Summary
In Bell v. South Cook County Mosquito Abatement District (1954), 3 Ill.2d 353, 356, it was stated that "[w]here this court has authoritatively construed a statute and that construction has not evoked amendment of the statute by the General Assembly, it will ordinarily be presumed that the General Assembly has acquiesced in this court's exposition of the legislative intent.
Summary of this case from People v. WilliamsOpinion
No. 33137. Judgment affirmed.
Opinion filed May 24, 1954 Rehearing denied September 20, 1954.
APPEAL from the Circuit Court of Cook County; the Hon. R.J. DUNNE, Judge, presiding.
JOHN F. TYRRELL, and LAWRENCE E. McGANN, both of Chicago, for appellants.
JACOB SHAMBERG, of Chicago, for appellee.
This direct appeal presents the single question whether votes cast at a referendum election under the Mosquito Abatement Act (Ill. Rev. Stat. 1953, chap. 111 1/2, pars. 74-85,) may be canvassed by a statutory election contest in the circuit court under the Illinois Election Code. (Ill. Rev. Stat. 1953, chap. 46, par. 23-24.) On the authority on Heaney v. Northeast Park District, 360 Ill. 254, which cannot be distinguished in principle from the instant case and which we decline to overrule, we answer this question in the negative and affirm the judgment of the trial court.
The facts are not in dispute and are substantially as follows: On November 4, 1952, in a general election of city, county, State and national offices, there was added, thirty days previous to said general election, a special election in the territory named, at which the following proposition was submitted to the voters therein: "Shall the territory consisting of all of the townships of Bloom, Rich, Thornton, Bremen, Orland, Lemont, Palos, Worth and Calumet and all of the Ninth (9th) Ward of the City of Chicago and all of those portions of the Tenth (10th) and Nineteenth (19th) Wards of the City of Chicago lying South of the Center line of 87th Street and of said Center line extended where said 87th Street is not platted or opened, all of which territory is in the County of Cook, State of Illinois be organized as The South Cook County Mosquito Abatement District?"

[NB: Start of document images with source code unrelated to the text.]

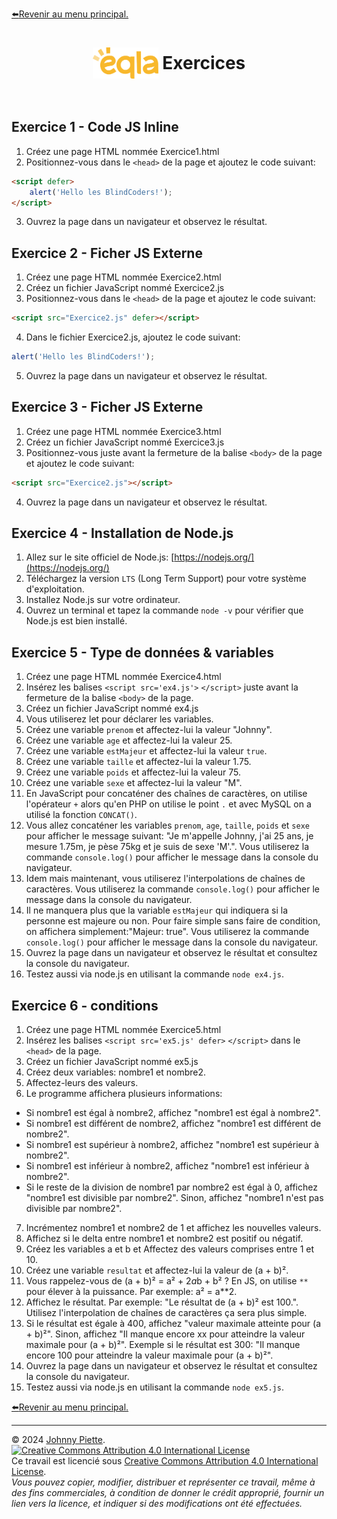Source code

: [:arrow_left:Revenir au menu principal.](../README.md#sommaire)
<h1 id="sommaire" style="display: flex; align-items: center; justify-content: center;">
    <img src="/Assets/eqla.png" style="height:50px">
    &nbsp;Exercices
</h1>

<br/>

## Exercice 1 - Code JS Inline
1. Créez une page HTML nommée Exercice1.html
2. Positionnez-vous dans le `<head>` de la page et ajoutez le code suivant:
```html
<script defer>
    alert('Hello les BlindCoders!');
</script>
```
3. Ouvrez la page dans un navigateur et observez le résultat.

## Exercice 2 - Ficher JS Externe
1. Créez une page HTML nommée Exercice2.html
2. Créez un fichier JavaScript nommé Exercice2.js
3. Positionnez-vous dans le `<head>` de la page et ajoutez le code suivant:
```html
<script src="Exercice2.js" defer></script>
```
4. Dans le fichier Exercice2.js, ajoutez le code suivant:
```javascript
alert('Hello les BlindCoders!');
```
5. Ouvrez la page dans un navigateur et observez le résultat.

## Exercice 3 - Ficher JS Externe
1. Créez une page HTML nommée Exercice3.html
2. Créez un fichier JavaScript nommé Exercice3.js
3. Positionnez-vous juste avant la fermeture de la balise `<body>` de la page et ajoutez le code suivant:
```html
<script src="Exercice2.js"></script>
```
4. Ouvrez la page dans un navigateur et observez le résultat.

## Exercice 4 - Installation de Node.js
1. Allez sur le site officiel de Node.js: [https://nodejs.org/](https://nodejs.org/)
2. Téléchargez la version `LTS` (Long Term Support) pour votre système d'exploitation.
3. Installez Node.js sur votre ordinateur.
4. Ouvrez un terminal et tapez la commande `node -v` pour vérifier que Node.js est bien installé.


## Exercice 5 - Type de données & variables
1. Créez une page HTML nommée Exercice4.html
2. Insérez les balises `<script src='ex4.js'>` `</script>` juste avant la fermeture de la balise `<body>` de la page.
3. Créez un fichier JavaScript nommé ex4.js
4. Vous utiliserez let pour déclarer les variables.
4. Créez une variable `prenom` et affectez-lui la valeur "Johnny".
5. Créez une variable `age` et affectez-lui la valeur 25.
6. Créez une variable `estMajeur` et affectez-lui la valeur `true`.
7. Créez une variable `taille` et affectez-lui la valeur 1.75.
8. Créez une variable `poids` et affectez-lui la valeur 75.
9. Créez une variable `sexe` et affectez-lui la valeur "M".
10. En JavaScript pour concaténer des chaînes de caractères, on utilise l'opérateur `+` alors qu'en PHP on utilise le point `.` et avec MySQL on a utilisé la fonction `CONCAT()`.
11. Vous allez concaténer les variables `prenom`, `age`, `taille`, `poids` et `sexe` pour afficher le message suivant: "Je m'appelle Johnny, j'ai 25 ans, je mesure 1.75m, je pèse 75kg et je suis de sexe 'M'.". Vous utiliserez la commande `console.log()` pour afficher le message dans la console du navigateur.
12. Idem mais maintenant, vous utiliserez l'interpolations de chaînes de caractères. Vous utiliserez la commande `console.log()` pour afficher le message dans la console du navigateur.
12. Il ne manquera plus que la variable `estMajeur` qui indiquera si la personne est majeure ou non. Pour faire simple sans faire de condition, on affichera simplement:"Majeur: true". Vous utiliserez la commande `console.log()` pour afficher le message dans la console du navigateur.
13. Ouvrez la page dans un navigateur et observez le résultat et consultez la console du navigateur.
14. Testez aussi via node.js en utilisant la commande `node ex4.js`.

## Exercice 6 - conditions
1. Créez une page HTML nommée Exercice5.html
2. Insérez les balises `<script src='ex5.js' defer>` `</script>` dans le `<head>` de la page.
3. Créez un fichier JavaScript nommé ex5.js
4. Créez deux variables: nombre1 et nombre2.
5. Affectez-leurs des valeurs.
6. Le programme affichera plusieurs informations:
- Si nombre1 est égal à nombre2, affichez "nombre1 est égal à nombre2".
- Si nombre1 est différent de nombre2, affichez "nombre1 est différent de nombre2".
- Si nombre1 est supérieur à nombre2, affichez "nombre1 est supérieur à nombre2".
- Si nombre1 est inférieur à nombre2, affichez "nombre1 est inférieur à nombre2".
- Si le reste de la division de nombre1 par nombre2 est égal à 0, affichez "nombre1 est divisible par nombre2". Sinon, affichez "nombre1 n'est pas divisible par nombre2".
7. Incrémentez nombre1 et nombre2 de 1 et affichez les nouvelles valeurs.
8. Affichez si le delta entre nombre1 et nombre2 est positif ou négatif.
9. Créez les variables a et b et Affectez des valeurs comprises entre 1 et 10.
10. Créez une variable `resultat` et affectez-lui la valeur de (a + b)².
11. Vous rappelez-vous de (a + b)² = a² + 2*a*b + b² ? En JS, on utilise `**` pour élever à la puissance. Par exemple: a² = a**2.
12. Affichez le résultat. Par exemple: "Le résultat de (a + b)² est 100.". Utilisez l'interpolation de chaînes de caractères ça sera plus simple.
13. Si le résultat est égale à 400, affichez "valeur maximale atteinte pour (a + b)²". Sinon, affichez "Il manque encore xx pour atteindre la valeur maximale pour (a + b)²". Exemple si le résultat est 300: "Il manque encore 100 pour atteindre la valeur maximale pour (a + b)²".
13. Ouvrez la page dans un navigateur et observez le résultat et consultez la console du navigateur.
14. Testez aussi via node.js en utilisant la commande `node ex5.js`.









[:arrow_left:Revenir au menu principal.](../README.md#sommaire)

--- 
&copy; 2024 [Johnny Piette](https://github.com/ZamBoyle).  
[![Creative Commons Attribution 4.0 International License](https://i.creativecommons.org/l/by/4.0/88x31.png)](https://creativecommons.org/licenses/by/4.0/)  
Ce travail est licencié sous [Creative Commons Attribution 4.0 International License](https://creativecommons.org/licenses/by/4.0/).   
_Vous pouvez copier, modifier, distribuer et représenter ce travail, même à des fins commerciales, à condition de donner le crédit approprié, fournir un lien vers la licence, et indiquer si des modifications ont été effectuées._
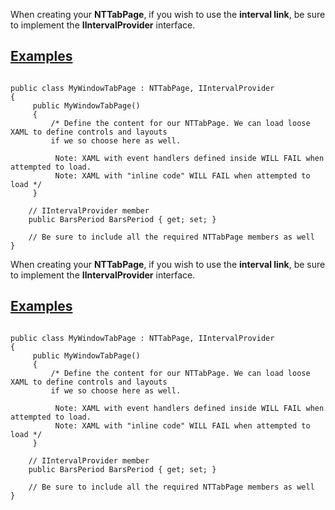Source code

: When creating your **NTTabPage**, if you wish to use the **interval link**, be sure to implement the **IIntervalProvider** interface.

## [Examples](https://developer.ninjatrader.com/docs/desktop/iintervalprovider_interface\#examples)

```jsx-150469391 csharp

public class MyWindowTabPage : NTTabPage, IIntervalProvider
{
     public MyWindowTabPage()
     {
         /* Define the content for our NTTabPage. We can load loose XAML to define controls and layouts
         if we so choose here as well.

          Note: XAML with event handlers defined inside WILL FAIL when attempted to load.
          Note: XAML with "inline code" WILL FAIL when attempted to load */
     }

    // IIntervalProvider member
    public BarsPeriod BarsPeriod { get; set; }

    // Be sure to include all the required NTTabPage members as well
}

```

When creating your **NTTabPage**, if you wish to use the **interval link**, be sure to implement the **IIntervalProvider** interface.

## [Examples](https://developer.ninjatrader.com/docs/desktop/iintervalprovider_interface\#examples)

```jsx-150469391 csharp

public class MyWindowTabPage : NTTabPage, IIntervalProvider
{
     public MyWindowTabPage()
     {
         /* Define the content for our NTTabPage. We can load loose XAML to define controls and layouts
         if we so choose here as well.

          Note: XAML with event handlers defined inside WILL FAIL when attempted to load.
          Note: XAML with "inline code" WILL FAIL when attempted to load */
     }

    // IIntervalProvider member
    public BarsPeriod BarsPeriod { get; set; }

    // Be sure to include all the required NTTabPage members as well
}

```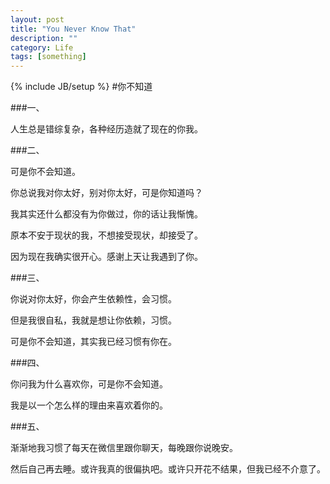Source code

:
 ```yaml
---
layout: post
title: "You Never Know That"
description: ""
category: Life
tags: [something]
---
```

{% include JB/setup %}
#你不知道


###一、

人生总是错综复杂，各种经历造就了现在的你我。

###二、

可是你不会知道。

你总说我对你太好，别对你太好，可是你知道吗？

我其实还什么都没有为你做过，你的话让我惭愧。

原本不安于现状的我，不想接受现状，却接受了。

因为现在我确实很开心。感谢上天让我遇到了你。

###三、

你说对你太好，你会产生依赖性，会习惯。

但是我很自私，我就是想让你依赖，习惯。

可是你不会知道，其实我已经习惯有你在。

###四、

你问我为什么喜欢你，可是你不会知道。

我是以一个怎么样的理由来喜欢着你的。

###五、

渐渐地我习惯了每天在微信里跟你聊天，每晚跟你说晚安。

然后自己再去睡。或许我真的很偏执吧。或许只开花不结果，但我已经不介意了。
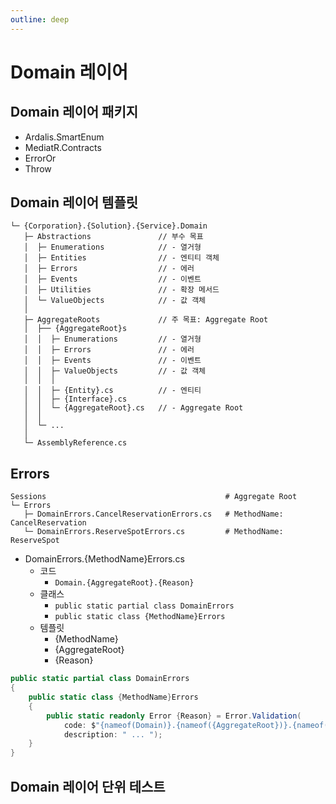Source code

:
 ```yaml
---
outline: deep
---
```


# Domain 레이어

## Domain 레이어 패키지
- Ardalis.SmartEnum
- MediatR.Contracts
- ErrorOr
- Throw

## Domain 레이어 템플릿
```shell
└─ {Corporation}.{Solution}.{Service}.Domain
   ├─ Abstractions               // 부수 목표
   │  ├─ Enumerations            // - 열거형
   │  ├─ Entities                // - 엔티티 객체
   │  ├─ Errors                  // - 에러
   │  ├─ Events                  // - 이벤트
   │  ├─ Utilities               // - 확장 메서드
   │  └─ ValueObjects            // - 값 객체
   │
   ├─ AggregateRoots             // 주 목표: Aggregate Root
   │  ├── {AggregateRoot}s
   │  │  ├─ Enumerations         // - 열거형
   │  │  ├─ Errors               // - 에러
   │  │  ├─ Events               // - 이벤트
   │  │  ├─ ValueObjects         // - 값 객체
   │  │  │
   │  │  ├─ {Entity}.cs          // - 엔티티
   │  │  ├─ {Interface}.cs
   │  │  └─ {AggregateRoot}.cs   // - Aggregate Root
   │  │
   │  └─ ...
   │
   └─ AssemblyReference.cs
```

## Errors

```shell
Sessions                                        # Aggregate Root
└─ Errors
   ├─ DomainErrors.CancelReservationErrors.cs   # MethodName: CancelReservation
   └─ DomainErrors.ReserveSpotErrors.cs         # MethodName: ReserveSpot
```

- DomainErrors.{MethodName}Errors.cs
  - 코드
    - `Domain.{AggregateRoot}.{Reason}`
  - 클래스
    - `public static partial class DomainErrors`
    - `public static class {MethodName}Errors`
  - 템플릿
    - {MethodName}
    - {AggregateRoot}
    - {Reason}

```cs
public static partial class DomainErrors
{
    public static class {MethodName}Errors
    {
        public static readonly Error {Reason} = Error.Validation(
            code: $"{nameof(Domain)}.{nameof({AggregateRoot})}.{nameof({Reason})}",
            description: " ... ");
    }
}
```

## Domain 레이어 단위 테스트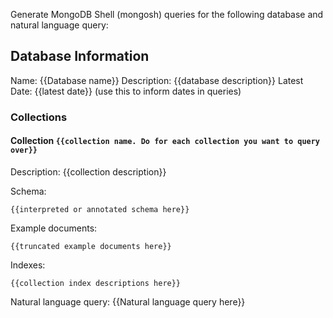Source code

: Generate MongoDB Shell (mongosh) queries for the following database and natural language query:

## Database Information

Name: {{Database name}}
Description: {{database description}}
Latest Date: {{latest date}} (use this to inform dates in queries)

### Collections

#### Collection `{{collection name. Do for each collection you want to query over}}`
Description: {{collection description}}

Schema:
```
{{interpreted or annotated schema here}}
```

Example documents:
```
{{truncated example documents here}}
```

Indexes:
```
{{collection index descriptions here}}
```

Natural language query: {{Natural language query here}}
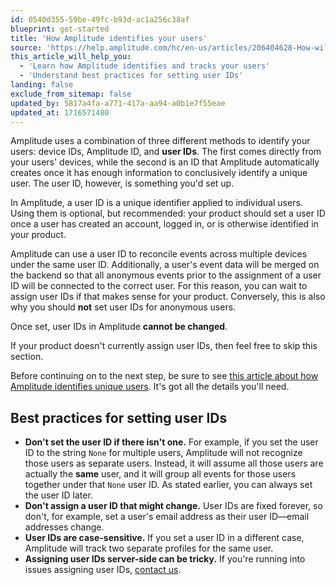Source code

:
 ```yaml
---
id: 0540d355-59be-49fc-b93d-ac1a256c38af
blueprint: get-started
title: 'How Amplitude identifies your users'
source: 'https://help.amplitude.com/hc/en-us/articles/206404628-How-will-you-identify-your-users-'
this_article_will_help_you:
  - 'Learn how Amplitude identifies and tracks your users'
  - 'Understand best practices for setting user IDs'
landing: false
exclude_from_sitemap: false
updated_by: 5817a4fa-a771-417a-aa94-a0b1e7f55eae
updated_at: 1716571480
---
```

Amplitude uses a combination of three different methods to identify your users: device IDs, Amplitude ID, and **user IDs**. The first comes directly from your users' devices, while the second is an ID that Amplitude automatically creates once it has enough information to conclusively identify a unique user. The user ID, however, is something you'd set up.

In Amplitude, a user ID is a unique identifier applied to individual users. Using them is optional, but recommended: your product should set a user ID once a user has created an account, logged in, or is otherwise identified in your product.

Amplitude can use a user ID to reconcile events across multiple devices under the same user ID. Additionally, a user's event data will be merged on the backend so that all anonymous events prior to the assignment of a user ID will be connected to the correct user. For this reason, you can wait to assign user IDs if that makes sense for your product. Conversely, this is also why you should **not** set user IDs for anonymous users.

Once set, user IDs in Amplitude **cannot be changed**.

If your product doesn't currently assign user IDs, then feel free to skip this section.

Before continuing on to the next step, be sure to see [this article about how Amplitude identifies unique users](/docs/cdp/sources/instrument-track-unique-users). It's got all the details you'll need.

## Best practices for setting user IDs

* **Don't set the user ID if there isn't one.** For example, if you set the user ID to the string `None`  for multiple users, Amplitude will not recognize those users as separate users. Instead, it will assume all those users are actually the **same** user, and it will group all events for those users together under that `None`  user ID. As stated earlier, you can always set the user ID later.
* **Don't assign a user ID that might change.** User IDs are fixed forever, so don't, for example, set a user's email address as their user ID—email addresses change.
* **User IDs are case-sensitive.** If you set a user ID in a different case, Amplitude will track two separate profiles for the same user.
* **Assigning user IDs server-side can be tricky.** If you're running into issues assigning user IDs, [contact us](/docs/hc/en-us/requests/new).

After a protracted canvass of the vote, commenced on November 7, 1952, and concluded with a proclamation on March 12, 1953, the results showed 140,976 votes cast for and 86,383 votes cast against the proposition.
The plaintiffs-appellants, electors and qualified voters residing within the said South Cook County Mosquito Abatement District, filed a contest of the election in the circuit court of Cook County, alleging various gross frauds, errors, mistakes, illegal miscounting and negligence, and numerous violations of the election law and misfeasance and malfeasance of certain persons who acted as judges of said election. Thereafter, the district, appellee in this court, filed a motion to dismiss, based upon want of jurisdiction of the subject matter. The trial court sustained the motion and the contestants have prosecuted this appeal.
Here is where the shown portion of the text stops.